Your goal
Pick out each line of the records in which the word "database" appears.

(Data items)

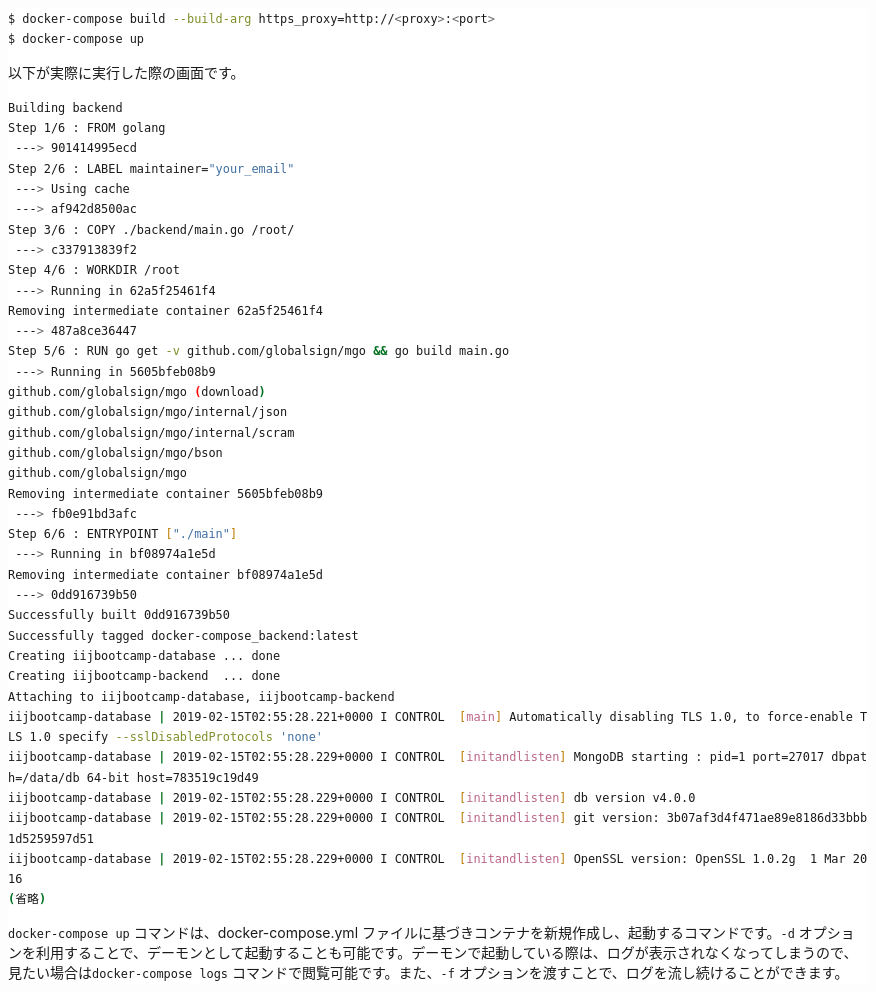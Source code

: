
 ```bash
$ docker-compose build --build-arg https_proxy=http://<proxy>:<port>
$ docker-compose up
```




以下が実際に実行した際の画面です。

```bash
Building backend
Step 1/6 : FROM golang
 ---> 901414995ecd
Step 2/6 : LABEL maintainer="your_email"
 ---> Using cache
 ---> af942d8500ac
Step 3/6 : COPY ./backend/main.go /root/
 ---> c337913839f2
Step 4/6 : WORKDIR /root
 ---> Running in 62a5f25461f4
Removing intermediate container 62a5f25461f4
 ---> 487a8ce36447
Step 5/6 : RUN go get -v github.com/globalsign/mgo && go build main.go
 ---> Running in 5605bfeb08b9
github.com/globalsign/mgo (download)
github.com/globalsign/mgo/internal/json
github.com/globalsign/mgo/internal/scram
github.com/globalsign/mgo/bson
github.com/globalsign/mgo
Removing intermediate container 5605bfeb08b9
 ---> fb0e91bd3afc
Step 6/6 : ENTRYPOINT ["./main"]
 ---> Running in bf08974a1e5d
Removing intermediate container bf08974a1e5d
 ---> 0dd916739b50
Successfully built 0dd916739b50
Successfully tagged docker-compose_backend:latest
Creating iijbootcamp-database ... done
Creating iijbootcamp-backend  ... done
Attaching to iijbootcamp-database, iijbootcamp-backend
iijbootcamp-database | 2019-02-15T02:55:28.221+0000 I CONTROL  [main] Automatically disabling TLS 1.0, to force-enable TLS 1.0 specify --sslDisabledProtocols 'none'
iijbootcamp-database | 2019-02-15T02:55:28.229+0000 I CONTROL  [initandlisten] MongoDB starting : pid=1 port=27017 dbpath=/data/db 64-bit host=783519c19d49
iijbootcamp-database | 2019-02-15T02:55:28.229+0000 I CONTROL  [initandlisten] db version v4.0.0
iijbootcamp-database | 2019-02-15T02:55:28.229+0000 I CONTROL  [initandlisten] git version: 3b07af3d4f471ae89e8186d33bbb1d5259597d51
iijbootcamp-database | 2019-02-15T02:55:28.229+0000 I CONTROL  [initandlisten] OpenSSL version: OpenSSL 1.0.2g  1 Mar 2016
(省略)
```

`docker-compose up` コマンドは、docker-compose.yml ファイルに基づきコンテナを新規作成し、起動するコマンドです。`-d` オプションを利用することで、デーモンとして起動することも可能です。デーモンで起動している際は、ログが表示されなくなってしまうので、見たい場合は`docker-compose logs` コマンドで閲覧可能です。また、`-f` オプションを渡すことで、ログを流し続けることができます。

Written solution
Creating iijbootcamp-database ... done
Attaching to iijbootcamp-database, iijbootcamp-backend
iijbootcamp-database | 2019-02-15T02:55:28.221+0000 I CONTROL  [main] Automatically disabling TLS 1.0, to force-enable TLS 1.0 specify --sslDisabledProtocols 'none'
iijbootcamp-database | 2019-02-15T02:55:28.229+0000 I CONTROL  [initandlisten] MongoDB starting : pid=1 port=27017 dbpath=/data/db 64-bit host=783519c19d49
iijbootcamp-database | 2019-02-15T02:55:28.229+0000 I CONTROL  [initandlisten] db version v4.0.0
iijbootcamp-database | 2019-02-15T02:55:28.229+0000 I CONTROL  [initandlisten] git version: 3b07af3d4f471ae89e8186d33bbb1d5259597d51
iijbootcamp-database | 2019-02-15T02:55:28.229+0000 I CONTROL  [initandlisten] OpenSSL version: OpenSSL 1.0.2g  1 Mar 2016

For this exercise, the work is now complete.